AI Art Weekly #61

Hello there, my fellow dreamers, and welcome to issue #61 of AI Art Weekly! 👋

This week has been the craziest week regarding AI related research since I started writing this newsletter. Usually I skim through roughly 50-80 papers per week to summarize the most interesting advancements for you. This week my paper collection script churned out 186.

On top of that, companies are releasing and announcing new products built on top of that research almost by the day. I already felt how things were picking up during the last few weeks, but this is nuts.

We’re truly living through historical times, so it makes me happy that we cracked the 3’000 subscribers milestone this week. Thank you all for subscribing to my little weekly write-up 🧡

The highlights of the week are:

  • Stable Diffusion Turbo is here
  • Pika 1.0 announced
  • Adobe’s DMD generates images in 90ms
  • Sketch Video Synthesis turns videos into sketches
  • SparseCtrl adds sparse controls to text-to-video models
  • Diffusion Motion Transfer can edit videos with a text prompt
  • MVControl brings ControlNet to 3D generation
  • Material Palette can extract materials from a single image
  • 4D-fy and Dream-in-4D can generate 4D videos
  • LucidDreamer turns a single image into a 3D scene
  • Control4D lets you edit avatars in 4D
  • GAIA generates realistic talking people from a single image and speech clip
  • A new image upscaler called CoSeR
  • LEDITS++ can edit images fast with a text prompt
  • and more tutorials, tools and gems!

Cover Challenge 🎨

Theme: movember
100 submissions by 61 artists
AI Art Weekly Cover Art Challenge movember submission by DonaTimani
🏆 1st: @DonaTimani
AI Art Weekly Cover Art Challenge movember submission by pactalom
🥈 2nd: @pactalom
AI Art Weekly Cover Art Challenge movember submission by Noxifer81
🥉 3rd: @Noxifer81
AI Art Weekly Cover Art Challenge movember submission by EmiliasPod
🧡 4th: @EmiliasPod

News & Papers

Stable Diffusion goes Turbo with Adversarial Diffusion Distillation

Stability AI released the 2nd of their 5 major releases this week. Adversarial Diffusion Distillation is the driver behind the new SD Turbo and SDXL Turbo models which are able to generate high-quality 512x512 images in near real-time at ~200ms.

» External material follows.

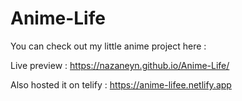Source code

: # Anime-Life

You can check out my little anime project here : 

Live preview : https://nazaneyn.github.io/Anime-Life/

Also hosted it on telify : https://anime-lifee.netlify.app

Faster image generation means new possibilities for interactive and creative applications and people are already exploring different options. If you’re GPU poor you can give Turbo a try on Clipdrop. If not, you can run it locally using Pinokio and ComfyUI.

The speed of SD Turbo enables real-time prompt exploration for instance

Pika 1.0

Pika, one of the most popular video generation tools in the AI art community announced their new 1.0 release this week. Aside from a more accessible web interface, the trailer hints at some new upcoming features:

  • Video inpainting to edit and customize scenes and subjects in videos
  • Video outpainting to adjust video aspect ratios
  • Video-to-video to re-style videos similar to Gen-1

Sign up for the waitlist at pika.art to get access when it’s ready.

Pika 1.0 inpainting sneak peek

DMD: One-step Diffusion with Distribution Matching Distillation

Adobe is not sitting idle besides Stability. DMD is yet another real-time method that is able to generate high-quality images with just a single step in only 90ms, claiming it can generate images at 20 FPS. Unfortunately, it’s not open-source (yet), so no way to confirm nor test it.

DMD speed comparison

Sketch Video Synthesis

After LiveSketch last week, Sketch Video Synthesis is another personal favourite of mine. This one can turn subjects of videos into SVG sketches, enabling various rendering techniques, including resizing, color filling, and overlaying doodles on the original background images.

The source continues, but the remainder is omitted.